22. La facilità con cui un tale adoratore di Gesù come un Dio riuscisse a conciliare le apparenti contraddizioni è dimostrata clamorosamente da un esempio che potrebbe arricchire la decina di prove fondative dell'umanità e della storicità del Gesù. Le profezie della venuta imminente del Figlio dell'Uomo alla distruzione di Gerusalemme, e dei prodigi su prodigi ad essa legati, nessuno dei quali furono verificati, sembrerebbero una dimostrazione lampante di umanità, e persino di un'umanità ampiamente imperfetta. Sicuramente si potrebbe pensare che nessun adoratore di Gesù avrebbe potuto scrivere tali predizioni; sicuramente esse dovettero essere state pronunciate essenzialmente come dettate, e preservate solo per la riverenza dei biografi intenti a una “riproduzione fedele dei fatti”. A prima vista questa sembra essere la plausibilità stessa. Però non è nulla di più; è ben lungi dall'essere un fatto. Passando a 2 Pietro 3:4, 8, scopriamo due cose: che la difficoltà fu effettivamente sollevata da alcuni “schernitori” e che non turbò la serenità dell'autore dell'epistola. La contraddizione che urtò così duramente il “volenteroso ignorante”, la sua fede prontamente risolse in una coerenza superiore. Mediante l'espediente semplice ed elegante di introdurre un moltiplicatore costante (o un divisore, a seconda delle necessità), cioè 365.000 (trascurando alcune centinaia dispari), egli porta le profezie in armonia non solo con l'esperienza, ma anche con le più elevate previsioni della speculazione stoica. Forse qualcuno potrebbe ritenere un tantino eroico questo trattamento, ma non è così! Apparirà in un certo senso mite e modesto, al confronto con le manipolazioni dell'esegesi moderna nel trattare l'esatta cronometria di Genesi 1, per cui un giorno definito da una rotazione completa della terra sul suo asse (“e fu sera e fu mattina: primo giorno”) viene dilatato in un'era geologica. E non ci sono forse milioni di persone altamente illuminate che ancora oggi trovano la riconciliazione petrina proprio comme il faut? 

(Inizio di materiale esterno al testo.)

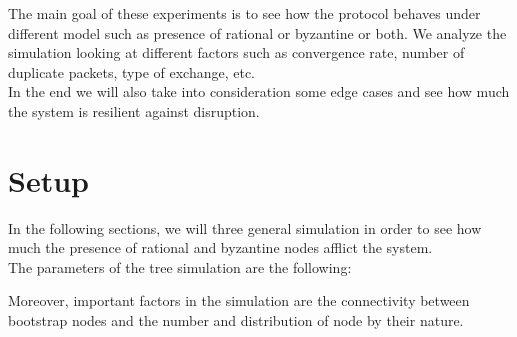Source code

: \documentclass[mscthesis]{usiinfthesis}
\begin{document}
The main goal of these experiments is to see how the protocol behaves under different model such as presence of rational or byzantine or both. We analyze the simulation looking at different factors such as convergence rate, number of duplicate packets, type of exchange, etc. \\
In the end we will also take into consideration some edge cases and see how much the system is resilient against disruption.

\section{Setup}
In the following sections, we will three general simulation in order to see how much the presence of rational and byzantine nodes afflict the system. \\
The parameters of the tree simulation are the following:

\begin{table}[H]
\centering
{}
\caption{Simulation parameters}
\label{tab:simulation-parameters-two}
\end{table}

Moreover, important factors in the simulation are the connectivity between bootstrap nodes and the number and distribution of node by their nature.
\end{document}

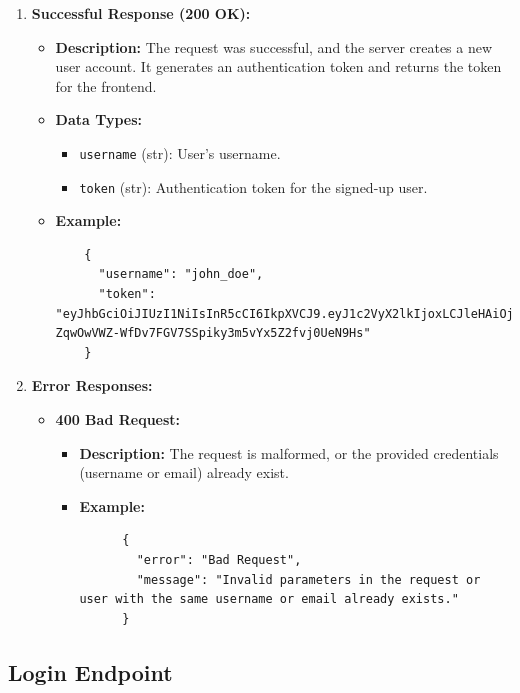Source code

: \documentclass[a4 paper, 12pt]{article}
\begin{document}
\begin{enumerate}
  \item \textbf{Successful Response (200 OK):}
  \begin{itemize}
    \item \textbf{Description:} The request was successful, and the server creates a new user account. It generates an authentication token and returns the token for the frontend.
    \item \textbf{Data Types:}
    \begin{itemize}
      \item \texttt{username} (str): User's username.
      \item \texttt{token} (str): Authentication token for the signed-up user.
    \end{itemize}
    \item \textbf{Example:}
    \begin{verbatim}
    {
      "username": "john_doe",
      "token": "eyJhbGciOiJIUzI1NiIsInR5cCI6IkpXVCJ9.eyJ1c2VyX2lkIjoxLCJleHAiOjE2Mzg5NTM5MDAsImlhdCI6MTYzODk1MzIwMH0.-ZqwOwVWZ-WfDv7FGV7SSpiky3m5vYx5Z2fvj0UeN9Hs"
    }
    \end{verbatim}
  \end{itemize}

  \item \textbf{Error Responses:}
  \begin{itemize}
    \item \textbf{400 Bad Request:}
    \begin{itemize}
      \item \textbf{Description:} The request is malformed, or the provided credentials (username or email) already exist.
      \item \textbf{Example:}
      \begin{verbatim}
      {
        "error": "Bad Request",
        "message": "Invalid parameters in the request or user with the same username or email already exists."
      }
      \end{verbatim}
    \end{itemize}
  \end{itemize}
\end{enumerate}
\subsection{Login Endpoint}
\end{document}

23. Sembra, dunque, che la possente freccia dell'argomentazione dello svizzero abbia mancato il bersaglio, perché nel puntare non si è tenuto conto della dimensione personale, nazionale e temporale. Il professor Schmiedel non ha giudicato innaturalmente, ma ha giudicato infelicemente, gli altri in base a sé stesso; ha proiettato il proprio modo di pensare, altamente preparato, sequenziale e scientifico, attraverso il mare dei secoli, nella mente dei profondi teosofi che organizzarono il sistema cristiano. Le conclusioni che ha tratto possono forse valere per una coscienza come la sua, ma non per una coscienza come la loro. Questo è il risultato a cui siamo indotti dalle riflessioni generali sull'intera materia e modalità di questa argomentazione, senza alcun indagine particolare su ogni brano addotto.

NOTE

[1] Lucus a non lucendo.

[2] Per le loro realizzazioni retoriche si vedano le importanti monografie di D. H. Mueller: Die Bergpredigt im Lichte Der Strophentheorie, e Das Johannes-Evangelium im Lichte der Strophentheorie.

[3] Se davvero questi pilastri appartengano tutti allo strato più antico del lascito evangelico, il che è tutt’altro che certo e qui viene concesso solo provvisoriamente, per amor di discussione.